Dans ces deux séries, c’est la chute qui fait dessin. En ce sens où c’est elle, désormais, qui vient endosser le rôle jusque-là conféré à la ligne : celui d’être le tracé, la séparation, le contour, autrement dit ce par quoi la forme advient. Substitution rien moins qu’anecdotique, au vu du résultat, qui est de remplacer un dessin fin, délié, rapide, par un dessin plus « grossier », irrégulier. Comme si c’était la matérialité même du travail qui venait s’affirmer, là où, de façon très matissienne, la ligne peinte semblait naître d’une absence de travail. Retournement ? Approfondissement plutôt, d’une logique qui conduit de l’effacement de l’artiste à la manifestation de la peinture. Comme l’on s’efface pour mieux laisser passer quelqu’un devant soi.

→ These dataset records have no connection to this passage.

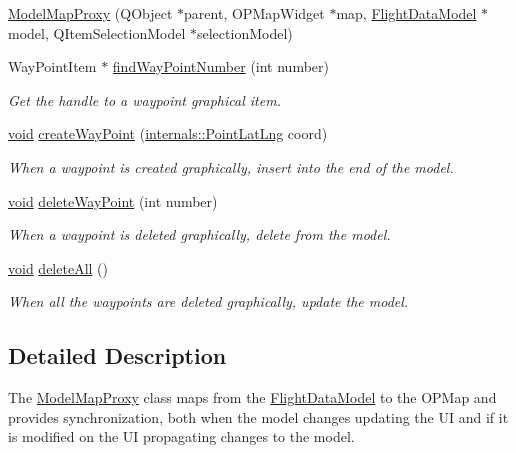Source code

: \begin{DoxyCompactItemize}
\item 
\hyperlink{group___o_p_map_plugin_gaa86a0afe448c45b8ecffde73dff2be16}{\-Model\-Map\-Proxy} (\-Q\-Object $\ast$parent, \-O\-P\-Map\-Widget $\ast$map, \hyperlink{class_flight_data_model}{\-Flight\-Data\-Model} $\ast$model, \-Q\-Item\-Selection\-Model $\ast$selection\-Model)
\item 
\-Way\-Point\-Item $\ast$ \hyperlink{group___o_p_map_plugin_gabc5719db39d81801af2bce5a5dd3eee9}{find\-Way\-Point\-Number} (int number)
\begin{DoxyCompactList}\small\item\em \-Get the handle to a waypoint graphical item. \end{DoxyCompactList}\item 
\hyperlink{group___u_a_v_objects_plugin_ga444cf2ff3f0ecbe028adce838d373f5c}{void} \hyperlink{group___o_p_map_plugin_ga4e68125d7b19aa3adf055e50bea8afdf}{create\-Way\-Point} (\hyperlink{structinternals_1_1_point_lat_lng}{internals\-::\-Point\-Lat\-Lng} coord)
\begin{DoxyCompactList}\small\item\em \-When a waypoint is created graphically, insert into the end of the model. \end{DoxyCompactList}\item 
\hyperlink{group___u_a_v_objects_plugin_ga444cf2ff3f0ecbe028adce838d373f5c}{void} \hyperlink{group___o_p_map_plugin_ga6e67b9c6c661db0b0c02119c6372c5b7}{delete\-Way\-Point} (int number)
\begin{DoxyCompactList}\small\item\em \-When a waypoint is deleted graphically, delete from the model. \end{DoxyCompactList}\item 
\hyperlink{group___u_a_v_objects_plugin_ga444cf2ff3f0ecbe028adce838d373f5c}{void} \hyperlink{group___o_p_map_plugin_gaf33e33d2457fd1ebc593907ffd3c0167}{delete\-All} ()
\begin{DoxyCompactList}\small\item\em \-When all the waypoints are deleted graphically, update the model. \end{DoxyCompactList}\end{DoxyCompactItemize}


\subsection{\-Detailed \-Description}
\-The \hyperlink{class_model_map_proxy}{\-Model\-Map\-Proxy} class maps from the \hyperlink{class_flight_data_model}{\-Flight\-Data\-Model} to the \-O\-P\-Map and provides synchronization, both when the model changes updating the \-U\-I and if it is modified on the \-U\-I propagating changes to the model.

C’est cette même logique de l’effacement/affirmation qui préside à la création des oeuvres sur calque, dans lesquels un espace informel, quasi immatériel – celui du papier cristal – vient se substituer à l’espace matériel de la toile. Non pas comme une façon de s’éloigner de la peinture, mais bien, au contraire, comme une manière de voir si ce n’est pas dans l’économie de ses moyens que celle-ci parvient à se manifester dans sa plus grande intensité.

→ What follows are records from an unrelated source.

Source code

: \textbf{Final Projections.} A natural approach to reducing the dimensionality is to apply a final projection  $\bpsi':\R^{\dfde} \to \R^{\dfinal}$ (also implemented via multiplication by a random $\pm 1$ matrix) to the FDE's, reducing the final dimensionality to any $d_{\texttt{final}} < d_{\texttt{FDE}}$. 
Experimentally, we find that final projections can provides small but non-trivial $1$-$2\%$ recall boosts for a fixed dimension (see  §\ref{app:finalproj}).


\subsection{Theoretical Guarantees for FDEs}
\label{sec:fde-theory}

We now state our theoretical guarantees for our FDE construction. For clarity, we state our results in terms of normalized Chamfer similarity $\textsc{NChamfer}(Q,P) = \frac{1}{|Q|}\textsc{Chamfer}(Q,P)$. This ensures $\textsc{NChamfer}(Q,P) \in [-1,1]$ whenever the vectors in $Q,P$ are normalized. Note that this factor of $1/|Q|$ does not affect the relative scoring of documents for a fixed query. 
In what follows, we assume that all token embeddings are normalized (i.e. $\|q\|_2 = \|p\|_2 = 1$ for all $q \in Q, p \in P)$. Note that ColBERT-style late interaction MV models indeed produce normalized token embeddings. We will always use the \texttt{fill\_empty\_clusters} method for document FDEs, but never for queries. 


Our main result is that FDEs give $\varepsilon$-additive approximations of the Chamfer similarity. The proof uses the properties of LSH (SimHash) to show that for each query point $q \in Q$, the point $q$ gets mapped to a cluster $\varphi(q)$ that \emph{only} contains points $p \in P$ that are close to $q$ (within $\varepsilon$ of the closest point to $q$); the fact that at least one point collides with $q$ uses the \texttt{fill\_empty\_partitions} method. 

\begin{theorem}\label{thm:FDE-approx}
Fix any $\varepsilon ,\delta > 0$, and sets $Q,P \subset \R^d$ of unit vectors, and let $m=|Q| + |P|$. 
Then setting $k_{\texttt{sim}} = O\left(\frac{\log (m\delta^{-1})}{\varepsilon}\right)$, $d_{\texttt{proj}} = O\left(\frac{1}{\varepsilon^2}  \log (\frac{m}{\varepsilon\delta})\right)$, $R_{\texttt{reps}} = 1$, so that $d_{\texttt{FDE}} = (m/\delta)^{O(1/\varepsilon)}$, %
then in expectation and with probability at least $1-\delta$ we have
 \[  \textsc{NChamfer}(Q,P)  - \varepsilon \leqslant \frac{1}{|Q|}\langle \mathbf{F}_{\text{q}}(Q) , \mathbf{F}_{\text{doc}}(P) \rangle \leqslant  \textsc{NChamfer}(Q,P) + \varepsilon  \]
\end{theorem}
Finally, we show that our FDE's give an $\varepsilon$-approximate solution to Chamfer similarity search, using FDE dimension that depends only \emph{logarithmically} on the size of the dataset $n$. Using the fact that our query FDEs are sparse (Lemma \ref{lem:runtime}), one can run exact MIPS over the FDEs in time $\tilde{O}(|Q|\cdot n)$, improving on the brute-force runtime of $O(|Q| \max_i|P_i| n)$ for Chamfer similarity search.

Plus de tension entre une forme et une ligne, dans ces deux séries, mais simplement un jeu d’assemblage, par agrafage ou par collage (sur papier cristal) de bandes de papier coloré, qui fait naître des formes tantôt reconnaissables (un visage, une robe...), tantôt non. Des assemblages qui, au-delà des différences formelles, ont tous en commun d’évoquer le motif de la trame. Comme si, privée de son support de toile, la peinture tendait quand même à sa reconstitution. Mais de façon plus rude : plus économe. Un papier retrouvé vaut bien un papier découpé. Une chute peut devenir une robe, un visage ou le plan d’une ville. À l’artiste qui sait se départir de ses moyens, s’offre la fécondité de ce qui reste.